Osna et al. reported that alcohol-consuming patients with hepatitis C virus (HCV) frequently have a longer course of infection and
more severe manifestations of chronic hepatitis, excessive ethanol consumption being known to synergize with HCV to exacerbate
liver injury (through modulation of HCV replication by ethanol metabolism) [21]. In clinical practice, questionnaires are used for
estimating the alcohol intake of patients [22]. Given the fact that questionnaires are highly subjective, CDT has also been consideredin ascertaining alcohol consumption in patients with viral hepatitis. However, since transferrin is synthesized, glycosylated, and
secreted by the liver, the use of CDT in patients with liver disease can raise certain problems. For example, elevated CDT values
may not accurately correlate with alcohol consumption in advanced liver disease while patients with hepatitis C have been shown
to have a higher chance of having a clinically positive CDT compared with patients with other types of liver diseases [23].
Perhaps we are reaching a stage where the CDT value as a percentage may even be a predictor of who would make a good candidate
for liver transplant? A value greater than 6.5 for example. Not assuming that it will obviate liver function tests or histology of liver
biopsy, the CDT value may however give one a good indication of impending liver failure and the need for a transplant.
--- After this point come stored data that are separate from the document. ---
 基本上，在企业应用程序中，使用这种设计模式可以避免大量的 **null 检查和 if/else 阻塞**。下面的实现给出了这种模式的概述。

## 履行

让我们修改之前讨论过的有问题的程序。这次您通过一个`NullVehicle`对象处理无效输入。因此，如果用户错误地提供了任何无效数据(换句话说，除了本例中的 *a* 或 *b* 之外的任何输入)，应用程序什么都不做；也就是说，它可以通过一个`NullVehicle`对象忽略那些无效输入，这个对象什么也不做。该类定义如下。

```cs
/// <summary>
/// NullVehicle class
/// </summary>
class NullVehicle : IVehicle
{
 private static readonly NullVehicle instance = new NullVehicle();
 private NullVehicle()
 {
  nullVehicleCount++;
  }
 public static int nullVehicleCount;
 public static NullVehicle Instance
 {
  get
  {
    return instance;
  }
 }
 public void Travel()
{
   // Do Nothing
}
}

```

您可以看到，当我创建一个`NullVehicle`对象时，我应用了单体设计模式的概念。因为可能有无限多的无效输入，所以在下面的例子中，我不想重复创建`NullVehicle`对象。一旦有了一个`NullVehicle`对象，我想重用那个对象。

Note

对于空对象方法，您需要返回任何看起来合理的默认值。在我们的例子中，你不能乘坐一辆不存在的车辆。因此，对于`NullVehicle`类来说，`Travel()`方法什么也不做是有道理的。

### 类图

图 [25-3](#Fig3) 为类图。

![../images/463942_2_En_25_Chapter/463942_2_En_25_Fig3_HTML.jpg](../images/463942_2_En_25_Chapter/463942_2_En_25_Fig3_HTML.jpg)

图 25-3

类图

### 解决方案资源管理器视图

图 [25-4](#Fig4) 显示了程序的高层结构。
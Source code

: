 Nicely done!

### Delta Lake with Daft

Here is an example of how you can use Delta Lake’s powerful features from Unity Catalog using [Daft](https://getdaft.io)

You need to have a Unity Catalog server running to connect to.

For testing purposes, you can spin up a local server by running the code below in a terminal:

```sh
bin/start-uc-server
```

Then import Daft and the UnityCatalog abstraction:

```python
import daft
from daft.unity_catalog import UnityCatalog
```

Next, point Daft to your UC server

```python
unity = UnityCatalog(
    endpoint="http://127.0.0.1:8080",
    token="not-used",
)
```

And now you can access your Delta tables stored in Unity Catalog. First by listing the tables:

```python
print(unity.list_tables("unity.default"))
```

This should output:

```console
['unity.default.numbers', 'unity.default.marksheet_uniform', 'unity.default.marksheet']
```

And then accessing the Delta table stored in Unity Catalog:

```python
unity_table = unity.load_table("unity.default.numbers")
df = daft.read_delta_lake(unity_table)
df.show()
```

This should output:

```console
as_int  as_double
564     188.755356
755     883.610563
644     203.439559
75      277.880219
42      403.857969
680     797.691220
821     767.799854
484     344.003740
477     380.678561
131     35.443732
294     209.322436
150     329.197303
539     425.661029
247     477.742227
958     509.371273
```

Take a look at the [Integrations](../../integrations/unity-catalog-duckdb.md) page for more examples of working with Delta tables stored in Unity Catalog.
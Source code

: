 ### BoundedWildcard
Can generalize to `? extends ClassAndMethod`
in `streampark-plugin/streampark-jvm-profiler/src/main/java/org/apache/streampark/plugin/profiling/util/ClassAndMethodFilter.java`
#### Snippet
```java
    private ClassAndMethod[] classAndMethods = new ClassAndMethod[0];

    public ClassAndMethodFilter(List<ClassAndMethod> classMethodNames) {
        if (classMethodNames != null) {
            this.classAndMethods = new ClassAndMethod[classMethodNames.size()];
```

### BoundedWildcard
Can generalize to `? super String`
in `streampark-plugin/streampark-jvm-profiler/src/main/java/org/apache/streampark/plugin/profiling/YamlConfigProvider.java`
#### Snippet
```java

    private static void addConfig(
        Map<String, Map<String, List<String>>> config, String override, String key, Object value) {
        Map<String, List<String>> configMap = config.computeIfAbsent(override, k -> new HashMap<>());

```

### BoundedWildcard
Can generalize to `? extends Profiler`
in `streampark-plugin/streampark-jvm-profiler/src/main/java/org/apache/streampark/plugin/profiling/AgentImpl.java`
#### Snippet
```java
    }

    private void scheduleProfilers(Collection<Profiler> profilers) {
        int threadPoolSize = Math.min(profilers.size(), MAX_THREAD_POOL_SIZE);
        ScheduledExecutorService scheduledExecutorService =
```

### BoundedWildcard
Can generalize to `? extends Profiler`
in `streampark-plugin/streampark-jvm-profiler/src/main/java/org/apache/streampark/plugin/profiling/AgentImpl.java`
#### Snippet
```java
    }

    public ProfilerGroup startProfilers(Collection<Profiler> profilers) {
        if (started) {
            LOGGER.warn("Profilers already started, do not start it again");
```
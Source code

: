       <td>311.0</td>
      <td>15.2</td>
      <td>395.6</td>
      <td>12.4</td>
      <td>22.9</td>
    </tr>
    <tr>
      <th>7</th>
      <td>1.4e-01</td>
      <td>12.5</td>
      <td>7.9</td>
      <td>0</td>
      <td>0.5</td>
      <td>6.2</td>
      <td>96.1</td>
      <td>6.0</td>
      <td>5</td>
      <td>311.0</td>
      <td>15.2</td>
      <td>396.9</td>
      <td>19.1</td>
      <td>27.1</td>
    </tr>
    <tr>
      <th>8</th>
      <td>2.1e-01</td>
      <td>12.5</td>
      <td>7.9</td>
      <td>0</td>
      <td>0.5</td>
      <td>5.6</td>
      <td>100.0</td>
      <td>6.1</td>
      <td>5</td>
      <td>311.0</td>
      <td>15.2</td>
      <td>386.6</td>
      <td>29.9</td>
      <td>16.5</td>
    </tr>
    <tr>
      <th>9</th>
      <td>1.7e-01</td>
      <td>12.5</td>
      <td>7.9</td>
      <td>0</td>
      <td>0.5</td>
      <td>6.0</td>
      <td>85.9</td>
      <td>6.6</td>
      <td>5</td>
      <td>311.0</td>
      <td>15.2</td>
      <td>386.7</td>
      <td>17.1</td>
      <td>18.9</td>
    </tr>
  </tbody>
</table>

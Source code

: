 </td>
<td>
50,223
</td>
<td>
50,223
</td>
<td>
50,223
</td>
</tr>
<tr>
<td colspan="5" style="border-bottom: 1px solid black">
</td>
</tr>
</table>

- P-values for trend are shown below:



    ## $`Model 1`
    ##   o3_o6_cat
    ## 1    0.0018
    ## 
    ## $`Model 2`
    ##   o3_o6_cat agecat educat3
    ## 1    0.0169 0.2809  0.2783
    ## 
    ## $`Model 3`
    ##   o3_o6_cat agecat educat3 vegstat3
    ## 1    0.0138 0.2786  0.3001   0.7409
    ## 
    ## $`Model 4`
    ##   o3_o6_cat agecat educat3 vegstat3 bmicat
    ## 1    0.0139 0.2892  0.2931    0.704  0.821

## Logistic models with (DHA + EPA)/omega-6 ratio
In conclusion, CDT is a marker of chronic alcohol abuse and current assays can be used in detecting an alcohol consumption of 40–
60 g of ethanol per day, consumed for 2–3 weeks or longer [24]. It has been proven to be superior to GGT or MCV as an indicator
of chronic alcohol or ethanol abuse.1 It is a sensitive (95%) and specific (93.3%) marker of chronic imbibing [1] and alcoholic
hepatitis, if not liver cirrhosis (micronodular and macronodular cirrhosis). It may also be a marker of liver or hepatic failure. Liver
function tests (e.g., transaminases) may well be elevated and liver biopsies will show steatosis, Mallory bodies and evidence of fatty
infiltration while carbohydrate deficient or depleted transferrin is indeed of value in the detection of chronic alcohol abuse.